> _EXERCISE AIM_
From the entries, copy each line that includes "cloudinary".

─── RECORDED INFORMATION

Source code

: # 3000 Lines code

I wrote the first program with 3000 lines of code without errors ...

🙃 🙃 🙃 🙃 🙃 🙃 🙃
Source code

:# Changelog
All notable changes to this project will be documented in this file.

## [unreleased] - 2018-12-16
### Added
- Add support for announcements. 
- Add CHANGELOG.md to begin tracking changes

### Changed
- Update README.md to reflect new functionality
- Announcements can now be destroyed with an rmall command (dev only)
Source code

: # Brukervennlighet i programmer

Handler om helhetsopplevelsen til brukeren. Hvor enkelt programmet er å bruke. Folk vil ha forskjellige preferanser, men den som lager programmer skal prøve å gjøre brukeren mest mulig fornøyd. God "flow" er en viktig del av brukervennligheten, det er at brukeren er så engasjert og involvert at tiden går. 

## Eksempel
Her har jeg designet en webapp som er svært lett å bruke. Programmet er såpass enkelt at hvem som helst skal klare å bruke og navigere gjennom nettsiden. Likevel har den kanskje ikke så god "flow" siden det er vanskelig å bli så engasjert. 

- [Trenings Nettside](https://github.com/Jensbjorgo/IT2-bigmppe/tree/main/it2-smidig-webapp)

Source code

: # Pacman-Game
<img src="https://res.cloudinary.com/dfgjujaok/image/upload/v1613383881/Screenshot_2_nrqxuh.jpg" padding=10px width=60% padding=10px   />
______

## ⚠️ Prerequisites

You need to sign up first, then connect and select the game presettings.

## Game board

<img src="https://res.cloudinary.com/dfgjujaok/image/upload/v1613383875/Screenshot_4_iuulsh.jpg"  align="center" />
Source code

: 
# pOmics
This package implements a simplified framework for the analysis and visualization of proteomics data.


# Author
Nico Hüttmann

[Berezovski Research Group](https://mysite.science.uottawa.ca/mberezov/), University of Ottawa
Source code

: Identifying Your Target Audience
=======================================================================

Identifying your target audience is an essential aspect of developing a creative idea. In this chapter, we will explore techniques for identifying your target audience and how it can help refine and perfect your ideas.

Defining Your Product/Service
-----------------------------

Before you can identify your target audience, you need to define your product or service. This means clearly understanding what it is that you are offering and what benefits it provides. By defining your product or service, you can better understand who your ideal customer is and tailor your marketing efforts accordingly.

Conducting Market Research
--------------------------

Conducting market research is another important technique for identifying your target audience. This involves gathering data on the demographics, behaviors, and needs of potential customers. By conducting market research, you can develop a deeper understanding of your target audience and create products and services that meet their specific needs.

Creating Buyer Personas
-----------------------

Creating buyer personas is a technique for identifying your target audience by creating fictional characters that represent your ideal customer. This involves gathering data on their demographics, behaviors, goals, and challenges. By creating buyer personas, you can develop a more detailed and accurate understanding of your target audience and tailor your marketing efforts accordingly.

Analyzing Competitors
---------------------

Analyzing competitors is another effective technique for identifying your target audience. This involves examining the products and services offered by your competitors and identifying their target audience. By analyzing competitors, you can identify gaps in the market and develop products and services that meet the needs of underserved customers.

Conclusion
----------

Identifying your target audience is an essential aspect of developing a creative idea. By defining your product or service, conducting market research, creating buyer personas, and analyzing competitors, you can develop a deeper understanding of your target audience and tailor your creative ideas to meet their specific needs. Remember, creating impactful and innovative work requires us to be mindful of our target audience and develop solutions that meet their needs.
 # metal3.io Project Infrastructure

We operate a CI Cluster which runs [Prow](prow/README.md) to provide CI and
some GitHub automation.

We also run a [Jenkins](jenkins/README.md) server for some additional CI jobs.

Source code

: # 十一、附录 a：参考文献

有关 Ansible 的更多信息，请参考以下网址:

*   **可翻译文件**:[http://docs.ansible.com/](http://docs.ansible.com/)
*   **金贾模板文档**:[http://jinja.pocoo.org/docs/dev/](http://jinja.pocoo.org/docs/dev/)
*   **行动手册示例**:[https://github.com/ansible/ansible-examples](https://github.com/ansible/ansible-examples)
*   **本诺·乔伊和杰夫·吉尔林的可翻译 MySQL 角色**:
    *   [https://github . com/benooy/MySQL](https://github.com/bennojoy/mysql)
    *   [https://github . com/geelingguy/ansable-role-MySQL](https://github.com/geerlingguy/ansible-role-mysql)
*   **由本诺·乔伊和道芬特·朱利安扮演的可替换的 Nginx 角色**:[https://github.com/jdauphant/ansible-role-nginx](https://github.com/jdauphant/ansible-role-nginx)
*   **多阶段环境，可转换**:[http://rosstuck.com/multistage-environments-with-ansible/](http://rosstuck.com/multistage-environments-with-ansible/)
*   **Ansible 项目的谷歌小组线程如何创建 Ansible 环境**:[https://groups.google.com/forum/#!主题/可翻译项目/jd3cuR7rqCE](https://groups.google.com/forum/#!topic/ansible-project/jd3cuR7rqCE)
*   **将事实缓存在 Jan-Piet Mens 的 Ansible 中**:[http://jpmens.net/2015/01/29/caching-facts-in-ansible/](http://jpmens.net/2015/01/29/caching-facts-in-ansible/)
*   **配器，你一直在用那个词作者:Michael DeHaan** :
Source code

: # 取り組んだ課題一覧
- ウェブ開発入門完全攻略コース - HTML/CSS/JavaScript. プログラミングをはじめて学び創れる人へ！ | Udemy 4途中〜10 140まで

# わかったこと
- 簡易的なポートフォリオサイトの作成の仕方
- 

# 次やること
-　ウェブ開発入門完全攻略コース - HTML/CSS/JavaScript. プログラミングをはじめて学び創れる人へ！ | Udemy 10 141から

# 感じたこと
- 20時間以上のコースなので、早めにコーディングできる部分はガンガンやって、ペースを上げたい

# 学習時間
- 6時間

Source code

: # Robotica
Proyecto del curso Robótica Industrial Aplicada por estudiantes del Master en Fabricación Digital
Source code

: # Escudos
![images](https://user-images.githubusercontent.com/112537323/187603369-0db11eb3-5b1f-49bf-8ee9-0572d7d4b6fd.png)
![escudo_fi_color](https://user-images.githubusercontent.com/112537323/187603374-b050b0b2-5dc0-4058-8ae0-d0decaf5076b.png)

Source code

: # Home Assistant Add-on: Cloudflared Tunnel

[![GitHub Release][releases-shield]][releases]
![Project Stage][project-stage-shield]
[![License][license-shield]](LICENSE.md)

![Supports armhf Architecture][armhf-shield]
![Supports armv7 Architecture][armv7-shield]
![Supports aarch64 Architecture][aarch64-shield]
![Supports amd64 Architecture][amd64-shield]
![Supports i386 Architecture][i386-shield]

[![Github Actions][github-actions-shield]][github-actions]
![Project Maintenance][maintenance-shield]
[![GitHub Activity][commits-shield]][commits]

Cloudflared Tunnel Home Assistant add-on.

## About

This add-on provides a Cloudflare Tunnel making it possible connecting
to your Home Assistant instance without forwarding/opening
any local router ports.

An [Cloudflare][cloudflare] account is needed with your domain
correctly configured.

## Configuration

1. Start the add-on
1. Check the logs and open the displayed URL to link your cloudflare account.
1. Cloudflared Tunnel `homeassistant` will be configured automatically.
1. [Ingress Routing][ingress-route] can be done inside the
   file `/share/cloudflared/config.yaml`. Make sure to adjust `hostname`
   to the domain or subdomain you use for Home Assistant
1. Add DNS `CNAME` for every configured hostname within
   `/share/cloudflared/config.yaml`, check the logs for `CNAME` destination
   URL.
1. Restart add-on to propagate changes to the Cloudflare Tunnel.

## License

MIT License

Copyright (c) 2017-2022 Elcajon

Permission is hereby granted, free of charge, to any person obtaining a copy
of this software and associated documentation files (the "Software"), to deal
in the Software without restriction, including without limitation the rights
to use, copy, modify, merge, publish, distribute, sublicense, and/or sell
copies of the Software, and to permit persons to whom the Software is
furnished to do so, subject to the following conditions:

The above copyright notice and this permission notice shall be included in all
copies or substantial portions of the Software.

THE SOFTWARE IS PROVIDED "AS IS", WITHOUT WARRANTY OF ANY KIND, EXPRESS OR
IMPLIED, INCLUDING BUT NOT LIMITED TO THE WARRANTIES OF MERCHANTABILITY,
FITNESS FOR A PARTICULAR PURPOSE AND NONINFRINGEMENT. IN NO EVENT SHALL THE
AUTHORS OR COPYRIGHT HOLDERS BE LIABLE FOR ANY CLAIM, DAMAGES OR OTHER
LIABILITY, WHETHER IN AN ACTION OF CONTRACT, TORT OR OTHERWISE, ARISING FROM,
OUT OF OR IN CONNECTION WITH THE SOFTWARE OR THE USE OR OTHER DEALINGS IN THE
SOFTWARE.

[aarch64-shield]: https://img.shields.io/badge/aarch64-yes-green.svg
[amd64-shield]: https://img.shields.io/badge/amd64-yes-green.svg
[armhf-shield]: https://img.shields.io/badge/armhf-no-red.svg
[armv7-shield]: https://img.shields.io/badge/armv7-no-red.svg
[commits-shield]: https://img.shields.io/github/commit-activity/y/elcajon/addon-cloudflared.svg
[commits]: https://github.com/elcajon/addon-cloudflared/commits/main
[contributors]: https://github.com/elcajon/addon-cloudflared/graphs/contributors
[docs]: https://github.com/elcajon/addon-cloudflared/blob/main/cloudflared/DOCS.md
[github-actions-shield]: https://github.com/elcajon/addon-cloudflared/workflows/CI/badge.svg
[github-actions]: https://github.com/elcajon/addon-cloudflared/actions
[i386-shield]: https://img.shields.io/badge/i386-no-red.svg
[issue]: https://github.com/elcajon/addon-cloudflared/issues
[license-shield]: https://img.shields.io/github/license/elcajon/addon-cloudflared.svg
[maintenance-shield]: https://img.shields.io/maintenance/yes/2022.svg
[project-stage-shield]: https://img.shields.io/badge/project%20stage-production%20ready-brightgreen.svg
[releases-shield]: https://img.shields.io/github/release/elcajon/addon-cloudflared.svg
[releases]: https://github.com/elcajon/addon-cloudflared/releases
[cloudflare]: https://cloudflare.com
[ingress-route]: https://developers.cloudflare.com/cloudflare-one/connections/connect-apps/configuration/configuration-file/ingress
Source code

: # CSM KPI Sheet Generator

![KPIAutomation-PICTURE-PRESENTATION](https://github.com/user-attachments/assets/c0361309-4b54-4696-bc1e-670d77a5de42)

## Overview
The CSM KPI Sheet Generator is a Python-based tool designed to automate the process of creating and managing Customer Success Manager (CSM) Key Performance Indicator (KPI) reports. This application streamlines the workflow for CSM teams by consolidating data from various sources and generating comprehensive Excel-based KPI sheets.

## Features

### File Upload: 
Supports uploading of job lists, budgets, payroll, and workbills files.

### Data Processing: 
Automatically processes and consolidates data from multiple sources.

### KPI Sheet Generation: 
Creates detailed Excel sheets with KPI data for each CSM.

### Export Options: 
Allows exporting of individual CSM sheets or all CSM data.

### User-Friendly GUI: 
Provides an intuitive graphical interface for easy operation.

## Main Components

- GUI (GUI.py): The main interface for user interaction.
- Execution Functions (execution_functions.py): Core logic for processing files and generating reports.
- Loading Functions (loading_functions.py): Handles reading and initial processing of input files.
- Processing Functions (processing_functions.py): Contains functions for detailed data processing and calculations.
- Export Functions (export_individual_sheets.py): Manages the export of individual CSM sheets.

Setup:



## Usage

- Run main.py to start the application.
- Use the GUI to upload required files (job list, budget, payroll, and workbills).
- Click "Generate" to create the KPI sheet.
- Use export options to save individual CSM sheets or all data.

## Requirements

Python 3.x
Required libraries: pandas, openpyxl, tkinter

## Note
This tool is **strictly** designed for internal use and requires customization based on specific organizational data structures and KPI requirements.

──────

> _EXERCISE RESULT_
<img src="https://res.cloudinary.com/dfgjujaok/image/upload/v1613383881/Screenshot_2_nrqxuh.jpg" padding=10px width=60% padding=10px   />
<img src="https://res.cloudinary.com/dfgjujaok/image/upload/v1613383875/Screenshot_4_iuulsh.jpg"  align="center" />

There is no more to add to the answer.